If $S$ has those two properties, then $S(\phi_y)$ holds for every $y\in\{0,1\}^k$, and therefore

$\displaystyle P_y(S(\phi_y))-P_f(S(f))\geq 2^{-O(1)}.$

I wrote $P_y$ there to mean the probability when $y$ is chosen uniformly at random, and $P_f$ to mean the probability when $f$ is chosen uniformly at random.

Let me now write $P_i$ for the probability distribution associated with $T_i$. From the above inequality and the fact that there are $2^n-1$ of these distributions it follows that there exists $i$ such that

$\displaystyle P_{i+1}(S(f))-P_i(S(f))\geq 2^{-O(1)}.$

That is, the probability that $S$ holds if you choose a function randomly using the $i+1$st distribution is greater by $2^{-O(1)}$ than the probability if you use the $i$th distribution.

What we would like to show now is that this implies that the hardness of the pseudorandom generator $\phi$ is at most $2^{O(1)}$. To do that, we condition on the values of $y(\tau)$ for all sequences $\tau$ other than $\sigma$, $\sigma 0$ and $\sigma 1$. (Recall that $\sigma$ was defined to be the unique sequence such that $\sigma 0$ and $\sigma 1$ belong to $T_{i+1}$ but not to $T_i$.) By averaging, there must be some choice of all those sequences $y(\tau)$ such that, conditioned on that choice, we still have

$\displaystyle P_{i+1}(S(f))-P_i(S(f))\geq 2^{-O(1)}.$

We now have a way of breaking the pseudorandom generator $\phi$. Suppose we are given a sequence $z\in\{0,1\}^{2k}$ and want to guess whether it is a random sequence of the form $(\phi_0(y),\phi_1(y))$ (with $y$ chosen uniformly from $\{0,1\}^k$) or a purely random element of $\{0,1\}^{2k}$. We create a function from $\{0,1\}^n$ to $\{0,1\}$ as follows.
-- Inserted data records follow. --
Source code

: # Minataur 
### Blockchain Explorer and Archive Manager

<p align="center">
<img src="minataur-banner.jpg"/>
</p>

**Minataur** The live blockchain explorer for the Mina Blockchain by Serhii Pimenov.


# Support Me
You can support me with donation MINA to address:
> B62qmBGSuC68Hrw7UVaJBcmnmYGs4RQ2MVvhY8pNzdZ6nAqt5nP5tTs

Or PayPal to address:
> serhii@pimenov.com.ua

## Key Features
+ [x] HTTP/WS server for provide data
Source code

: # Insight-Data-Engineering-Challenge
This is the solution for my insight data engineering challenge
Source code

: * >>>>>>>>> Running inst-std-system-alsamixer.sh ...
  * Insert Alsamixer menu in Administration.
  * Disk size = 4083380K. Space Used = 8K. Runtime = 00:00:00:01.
For each $x$, let $\tau$ be the maximal initial segment of $x$ that belongs to $T_i$. If $\tau$ is not equal to $\sigma$, then take the first digit of $\phi_{x_n}\circ\dots\circ\phi_{x_{r+1}}(y(\tau))$, where $r$ is the length of $\tau$ and $y(\tau)$ is the fixed sequence from the set of sequences on which we have conditioned. If $\tau=\sigma$ and has length $m$, then apply $\phi_{x_n}\circ\dots\circ\phi_{x_{m+2}}$ to the left half of $z$ if the next digit of $x$ is 0 and to the right half of $z$ if it is 1. Then take the first digit of the result.
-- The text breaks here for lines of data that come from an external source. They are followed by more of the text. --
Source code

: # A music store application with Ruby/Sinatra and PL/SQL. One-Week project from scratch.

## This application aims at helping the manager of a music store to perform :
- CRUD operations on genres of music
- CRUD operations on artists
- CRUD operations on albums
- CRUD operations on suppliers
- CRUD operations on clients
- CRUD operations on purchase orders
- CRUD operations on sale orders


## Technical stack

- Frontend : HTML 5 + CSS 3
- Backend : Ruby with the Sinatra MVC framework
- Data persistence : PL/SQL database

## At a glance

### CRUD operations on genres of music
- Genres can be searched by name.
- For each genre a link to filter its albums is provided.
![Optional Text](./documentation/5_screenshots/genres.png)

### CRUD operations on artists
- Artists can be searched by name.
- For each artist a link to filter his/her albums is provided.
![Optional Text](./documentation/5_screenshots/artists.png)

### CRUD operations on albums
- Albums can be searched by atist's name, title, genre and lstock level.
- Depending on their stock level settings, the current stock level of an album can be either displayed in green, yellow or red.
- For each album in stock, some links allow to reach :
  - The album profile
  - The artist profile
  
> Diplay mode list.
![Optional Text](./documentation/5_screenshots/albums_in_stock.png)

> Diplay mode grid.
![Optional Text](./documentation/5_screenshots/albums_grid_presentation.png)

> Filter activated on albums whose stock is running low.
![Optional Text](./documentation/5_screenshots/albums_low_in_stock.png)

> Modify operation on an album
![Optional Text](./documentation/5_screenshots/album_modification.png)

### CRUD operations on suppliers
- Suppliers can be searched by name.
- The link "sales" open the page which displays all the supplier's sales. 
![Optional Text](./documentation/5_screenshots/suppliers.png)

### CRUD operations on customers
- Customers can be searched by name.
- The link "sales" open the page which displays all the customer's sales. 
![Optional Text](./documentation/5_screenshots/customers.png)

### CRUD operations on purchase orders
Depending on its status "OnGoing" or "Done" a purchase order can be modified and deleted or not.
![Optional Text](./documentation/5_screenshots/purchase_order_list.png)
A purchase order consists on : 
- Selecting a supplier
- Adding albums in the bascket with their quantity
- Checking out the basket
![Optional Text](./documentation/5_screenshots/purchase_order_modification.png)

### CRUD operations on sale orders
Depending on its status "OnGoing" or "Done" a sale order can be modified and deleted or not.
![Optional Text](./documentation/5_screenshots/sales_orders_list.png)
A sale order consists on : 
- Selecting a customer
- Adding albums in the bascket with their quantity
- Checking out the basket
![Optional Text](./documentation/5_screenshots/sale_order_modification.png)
If $z$ is a random sequence of the form $(\phi_0(y),\phi_1(y))$, then what we are doing is choosing a random $y$ and taking the first digit of $\phi_{x_n}\circ\dots\circ\phi_{x_{m+1}}(y)$. Therefore, we are choosing a random function $f$ according to the distribution $P_i$, conditioned on the choices of $y(\tau)$. If on the other hand $z$ is a purely random sequence in $\{0,1\}^{2k}$, then we are choosing a random function $f$ according to the distribution $P_{i+1}$ under the same conditioning. Since the probabilities that $S$ holds differ by at least $2^{-O(1)}$ and $S$ can (by hypothesis) be computed in time $2^{O(n)}$, it follows that the hardness of $\phi$ is at most $2^{O(n)}$.

Since $n=k^c$ for an arbitrarily small constant $c$, it follows that if there is a polynomial-time-computable property that distinguishes between random and pseudorandom functions from $\{0,1\}^n$ to $\{0,1\}$, then no pseudorandom generator from $\{0,1\}^k$ to $\{0,1\}^{2k}$ can have hardness greater than $2^{k^\epsilon}$.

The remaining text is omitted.